A lo largo de todo este tiempo, los sucesos han sido muchos. Recuerdo, sobre todo, los momentos más esperanzadores —a veces también críticos—, como la creación del CEAT, la alegría del primer Libre Libro, la consolidación del ILIA, la ambición de Interactos, la aparición de UArtes Ediciones, la apertura de la Biblioteca de las Artes, la elección de autoridades y la instalación del cogobierno universitario, y por supuesto la remodelación e incorporación de nuevos edificios (y su correspondiente apertura de espacios emblemáticos como la sala de cine, las librerías, los laboratorios de mezcla, los espacios de danza o incluso la pequeña cancha de fútbol que hoy en día corona la terraza del pabellón Tábara y donde a veces nos reunimos algunos estudiantes, administrativos y docentes para pelotear como si fuésemos niños jugando en alguna calle de barrio).

Lo principal en todo esto, no obstante, siempre han sido los muchos rostros que han pasado por estos edificios y que han dado vida a lo que este proyecto significa. Han sido sin duda las personas singulares y concretas las que han permitido la construcción de esta comunidad universitaria, y no solo por asuntos puntuales como los intentos casi siempre fallidos de crear una verdaderamente activa asociación de docentes, por ejemplo, o los múltiples encuentros y descubrimientos que suscitan las —a veces excesivas— actividades de docencia, investigación y vínculo, sino fundamentalmente por el ejercicio mismo de comunidad, quiero decir, por el hecho de ser un grupo humano convocado y comprometido con un propósito común y de suma importancia para todos los que participamos en él.

Aunque un poco más larga que la mayoría, mi historia en la UArtes no es demasiado extraña. Muchas de las personas aquí reunidas llevan consigo una historia similar, una historia en la que ellos mismos han sido a la vez testigos y partícipes de la construcción de esta comunidad en marcha. De cierta manera, podría decirse que las cosas siguen como en aquel primer día hace diez años: todavía queda todo por hacer y a veces es difícil entender lo que nos trae el futuro (…).

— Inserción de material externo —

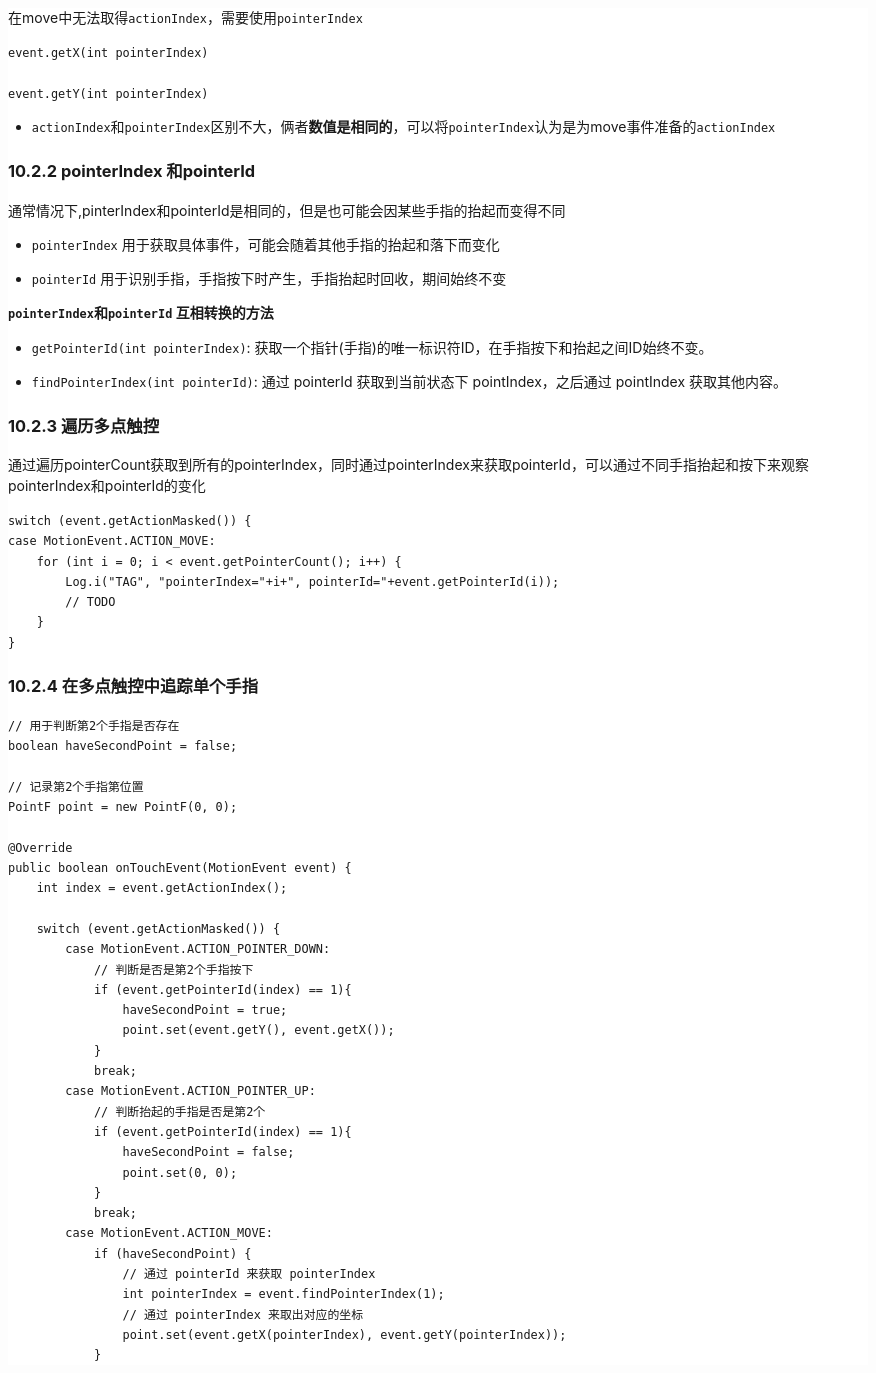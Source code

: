 在move中无法取得`actionIndex`，需要使用`pointerIndex  `

	event.getX(int pointerIndex)
	
	event.getY(int pointerIndex)

- `actionIndex`和`pointerIndex`区别不大，俩者**数值是相同的**，可以将`pointerIndex`认为是为move事件准备的`actionIndex`

### 10.2.2 pointerIndex 和pointerId  

通常情况下,pinterIndex和pointerId是相同的，但是也可能会因某些手指的抬起而变得不同

- `pointerIndex`	用于获取具体事件，可能会随着其他手指的抬起和落下而变化  

- `pointerId`	用于识别手指，手指按下时产生，手指抬起时回收，期间始终不变

**`pointerIndex`和`pointerId` 互相转换的方法**

- `getPointerId(int pointerIndex)`:	获取一个指针(手指)的唯一标识符ID，在手指按下和抬起之间ID始终不变。  

- `findPointerIndex(int pointerId)`:	通过 pointerId 获取到当前状态下 pointIndex，之后通过 pointIndex 获取其他内容。


### 10.2.3 遍历多点触控

通过遍历pointerCount获取到所有的pointerIndex，同时通过pointerIndex来获取pointerId，可以通过不同手指抬起和按下来观察pointerIndex和pointerId的变化

	switch (event.getActionMasked()) {
    case MotionEvent.ACTION_MOVE:
        for (int i = 0; i < event.getPointerCount(); i++) {
            Log.i("TAG", "pointerIndex="+i+", pointerId="+event.getPointerId(i));
          	// TODO
        }
	}

### 10.2.4 在多点触控中追踪单个手指

	// 用于判断第2个手指是否存在
    boolean haveSecondPoint = false;

    // 记录第2个手指第位置
    PointF point = new PointF(0, 0);

	@Override
    public boolean onTouchEvent(MotionEvent event) {
        int index = event.getActionIndex();

        switch (event.getActionMasked()) {
            case MotionEvent.ACTION_POINTER_DOWN:
                // 判断是否是第2个手指按下
                if (event.getPointerId(index) == 1){
                    haveSecondPoint = true;
                    point.set(event.getY(), event.getX());
                }
                break;
            case MotionEvent.ACTION_POINTER_UP:
                // 判断抬起的手指是否是第2个
                if (event.getPointerId(index) == 1){
                    haveSecondPoint = false;
                    point.set(0, 0);
                }
                break;
            case MotionEvent.ACTION_MOVE:
                if (haveSecondPoint) {
                    // 通过 pointerId 来获取 pointerIndex
                    int pointerIndex = event.findPointerIndex(1);
                    // 通过 pointerIndex 来取出对应的坐标
                    point.set(event.getX(pointerIndex), event.getY(pointerIndex));
                }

Creo firmemente en la potencia encerrada en cada poema, en cada trazo, en cada imagen, en cada sonido, en cada movimiento y en cada acción pedagógica que pensamos, debatimos y realizamos dentro y fuera de este espacio. Creo firmemente en la capacidad liberadora de las prácticas artísticas y todo el conocimiento primordial y sensible que estas implican. Creo que las artes no solo son indispensables como manifestación de la condición humana y sus continuas luchas, sino también como portadoras de un ejercicio activo, crítico y concreto sobre el mundo y sus diversas realidades, como piezas en la construcción de lo que somos y hacemos —o mejor: de lo que podemos llegar a ser y lo que podemos llegar a hacer— tanto individualmente y como en sociedad. Tras años de trabajo, ahora tengo muy claro —y creo que muchos de ustedes compartirán este sentimiento conmigo— qué es lo que hago aquí, por qué me encuentro en esta ciudad y soy parte de esta institución, cuál es mi misión en este espacio. La UArtes es —y debe ser, creo yo— un lugar donde la mirada y el pensamiento crítico son posibles, donde la imaginación, la memoria y la palabra ofrecen siempre un posible camino a la emancipación. En el seno de una realidad crecientemente compleja, donde la violencia, la mediocridad y la impunidad se extienden y nos amenazan a todos, la apuesta es la de imaginar —y construir— otros mundos posibles, más sensibles, más críticos, más justos, más creativos, más humanos.

Transformar la realidad a través de nuestras prácticas y pensamientos sobre lo sensible: esa es la apuesta que nos tiene aquí, esa es la razón por la que estamos hoy en día celebrando, y ese es el horizonte hacia el que caminamos.